** Try it **
Print verbatim the lines of the entries from the one containing "### 1. Progressive Disclosure" to the last, inclusive, and no others.

** Record excerpts **
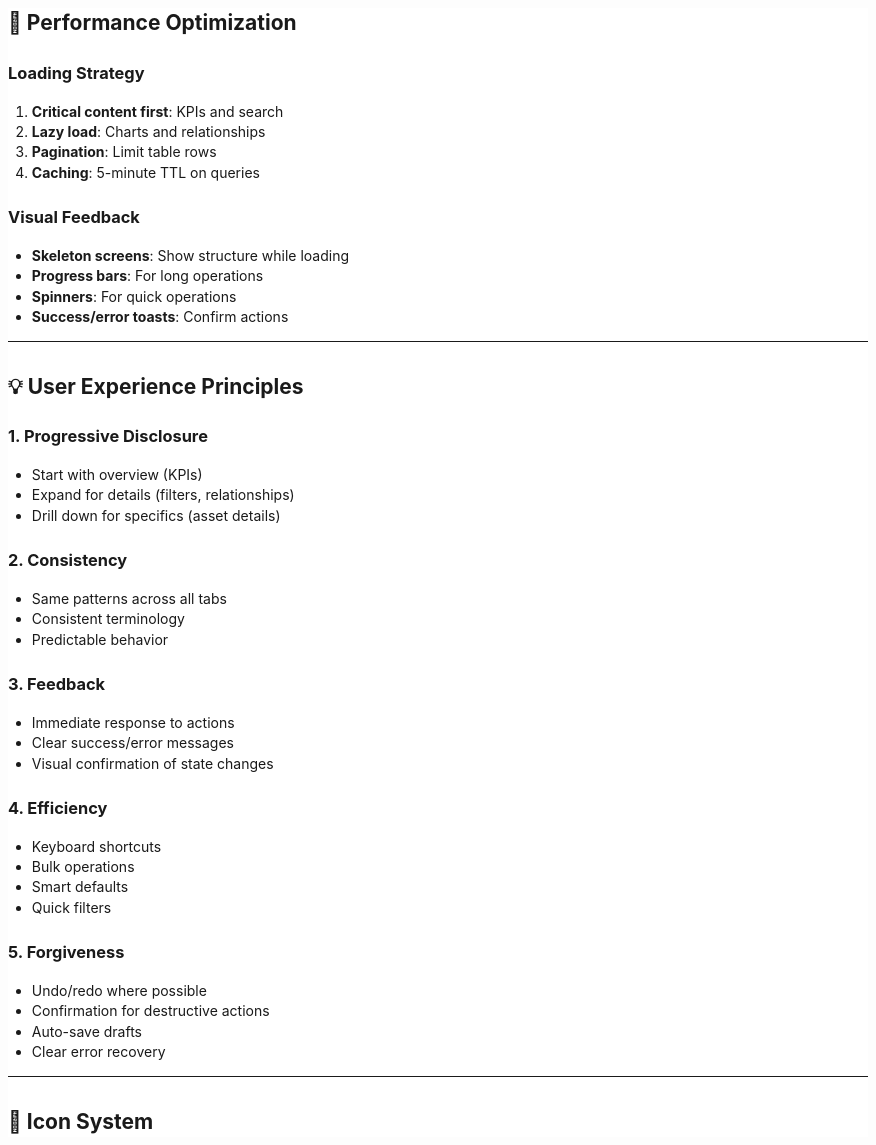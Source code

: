 
## 🚀 Performance Optimization

### Loading Strategy
1. **Critical content first**: KPIs and search
2. **Lazy load**: Charts and relationships
3. **Pagination**: Limit table rows
4. **Caching**: 5-minute TTL on queries

### Visual Feedback
- **Skeleton screens**: Show structure while loading
- **Progress bars**: For long operations
- **Spinners**: For quick operations
- **Success/error toasts**: Confirm actions

---

## 💡 User Experience Principles

### 1. Progressive Disclosure
- Start with overview (KPIs)
- Expand for details (filters, relationships)
- Drill down for specifics (asset details)

### 2. Consistency
- Same patterns across all tabs
- Consistent terminology
- Predictable behavior

### 3. Feedback
- Immediate response to actions
- Clear success/error messages
- Visual confirmation of state changes

### 4. Efficiency
- Keyboard shortcuts
- Bulk operations
- Smart defaults
- Quick filters

### 5. Forgiveness
- Undo/redo where possible
- Confirmation for destructive actions
- Auto-save drafts
- Clear error recovery

---

## 🎨 Icon System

** Solved exercise **
### 1. Progressive Disclosure
- Start with overview (KPIs)
- Expand for details (filters, relationships)
- Drill down for specifics (asset details)

### 2. Consistency
- Same patterns across all tabs
- Consistent terminology
- Predictable behavior

### 3. Feedback
- Immediate response to actions
- Clear success/error messages
- Visual confirmation of state changes

### 4. Efficiency
- Keyboard shortcuts
- Bulk operations
- Smart defaults
- Quick filters

### 5. Forgiveness
- Undo/redo where possible
- Confirmation for destructive actions
- Auto-save drafts
- Clear error recovery

---

## 🎨 Icon System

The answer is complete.